Give every line of the data again, exactly.

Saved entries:
# # # # # # #
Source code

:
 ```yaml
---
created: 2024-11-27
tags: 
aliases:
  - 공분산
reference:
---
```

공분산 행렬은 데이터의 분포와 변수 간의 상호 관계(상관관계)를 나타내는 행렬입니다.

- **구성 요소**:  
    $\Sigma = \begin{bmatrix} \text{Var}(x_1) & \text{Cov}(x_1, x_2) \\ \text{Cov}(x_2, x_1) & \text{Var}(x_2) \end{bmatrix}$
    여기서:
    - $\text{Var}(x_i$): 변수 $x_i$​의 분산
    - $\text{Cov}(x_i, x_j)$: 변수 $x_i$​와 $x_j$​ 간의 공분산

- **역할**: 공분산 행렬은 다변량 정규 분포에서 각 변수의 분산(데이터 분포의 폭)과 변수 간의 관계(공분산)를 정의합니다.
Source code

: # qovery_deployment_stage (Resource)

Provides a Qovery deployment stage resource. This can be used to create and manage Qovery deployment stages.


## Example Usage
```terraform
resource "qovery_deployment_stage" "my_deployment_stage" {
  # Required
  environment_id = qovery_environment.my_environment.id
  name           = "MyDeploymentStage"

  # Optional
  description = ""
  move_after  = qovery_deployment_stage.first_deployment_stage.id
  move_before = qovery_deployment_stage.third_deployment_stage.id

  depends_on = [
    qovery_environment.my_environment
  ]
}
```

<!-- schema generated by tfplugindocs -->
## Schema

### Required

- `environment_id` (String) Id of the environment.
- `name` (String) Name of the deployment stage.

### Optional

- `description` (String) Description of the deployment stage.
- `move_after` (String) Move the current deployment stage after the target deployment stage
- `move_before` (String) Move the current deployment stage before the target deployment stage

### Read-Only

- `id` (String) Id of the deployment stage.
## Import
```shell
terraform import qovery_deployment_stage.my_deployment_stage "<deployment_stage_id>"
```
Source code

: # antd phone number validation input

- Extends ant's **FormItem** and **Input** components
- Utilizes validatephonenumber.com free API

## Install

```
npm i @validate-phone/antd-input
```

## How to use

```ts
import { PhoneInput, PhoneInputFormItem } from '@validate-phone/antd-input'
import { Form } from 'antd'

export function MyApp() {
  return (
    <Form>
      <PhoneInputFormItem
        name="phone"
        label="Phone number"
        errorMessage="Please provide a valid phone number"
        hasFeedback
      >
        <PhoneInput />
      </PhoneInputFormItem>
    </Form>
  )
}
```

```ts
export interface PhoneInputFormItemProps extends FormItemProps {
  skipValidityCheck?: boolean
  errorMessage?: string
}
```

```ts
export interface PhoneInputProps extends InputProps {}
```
# # # # # # #
Written answer:
Source code

:
 ```yaml
---
created: 2024-11-27
tags: 
aliases:
  - 공분산
reference:
---
```

공분산 행렬은 데이터의 분포와 변수 간의 상호 관계(상관관계)를 나타내는 행렬입니다.

- **구성 요소**:  
    $\Sigma = \begin{bmatrix} \text{Var}(x_1) & \text{Cov}(x_1, x_2) \\ \text{Cov}(x_2, x_1) & \text{Var}(x_2) \end{bmatrix}$
    여기서:
    - $\text{Var}(x_i$): 변수 $x_i$​의 분산
    - $\text{Cov}(x_i, x_j)$: 변수 $x_i$​와 $x_j$​ 간의 공분산

- **역할**: 공분산 행렬은 다변량 정규 분포에서 각 변수의 분산(데이터 분포의 폭)과 변수 간의 관계(공분산)를 정의합니다.
Source code

: # qovery_deployment_stage (Resource)

Provides a Qovery deployment stage resource. This can be used to create and manage Qovery deployment stages.


## Example Usage
```terraform
resource "qovery_deployment_stage" "my_deployment_stage" {
  # Required
  environment_id = qovery_environment.my_environment.id
  name           = "MyDeploymentStage"

  # Optional
  description = ""
  move_after  = qovery_deployment_stage.first_deployment_stage.id
  move_before = qovery_deployment_stage.third_deployment_stage.id

  depends_on = [
    qovery_environment.my_environment
  ]
}
```

<!-- schema generated by tfplugindocs -->
## Schema

### Required

- `environment_id` (String) Id of the environment.
- `name` (String) Name of the deployment stage.

### Optional

- `description` (String) Description of the deployment stage.
- `move_after` (String) Move the current deployment stage after the target deployment stage
- `move_before` (String) Move the current deployment stage before the target deployment stage

### Read-Only

- `id` (String) Id of the deployment stage.
## Import
```shell
terraform import qovery_deployment_stage.my_deployment_stage "<deployment_stage_id>"
```
Source code

: # antd phone number validation input

- Extends ant's **FormItem** and **Input** components
- Utilizes validatephonenumber.com free API

## Install

```
npm i @validate-phone/antd-input
```

## How to use

```ts
import { PhoneInput, PhoneInputFormItem } from '@validate-phone/antd-input'
import { Form } from 'antd'

export function MyApp() {
  return (
    <Form>
      <PhoneInputFormItem
        name="phone"
        label="Phone number"
        errorMessage="Please provide a valid phone number"
        hasFeedback
      >
        <PhoneInput />
      </PhoneInputFormItem>
    </Form>
  )
}
```

```ts
export interface PhoneInputFormItemProps extends FormItemProps {
  skipValidityCheck?: boolean
  errorMessage?: string
}
```

```ts
export interface PhoneInputProps extends InputProps {}
```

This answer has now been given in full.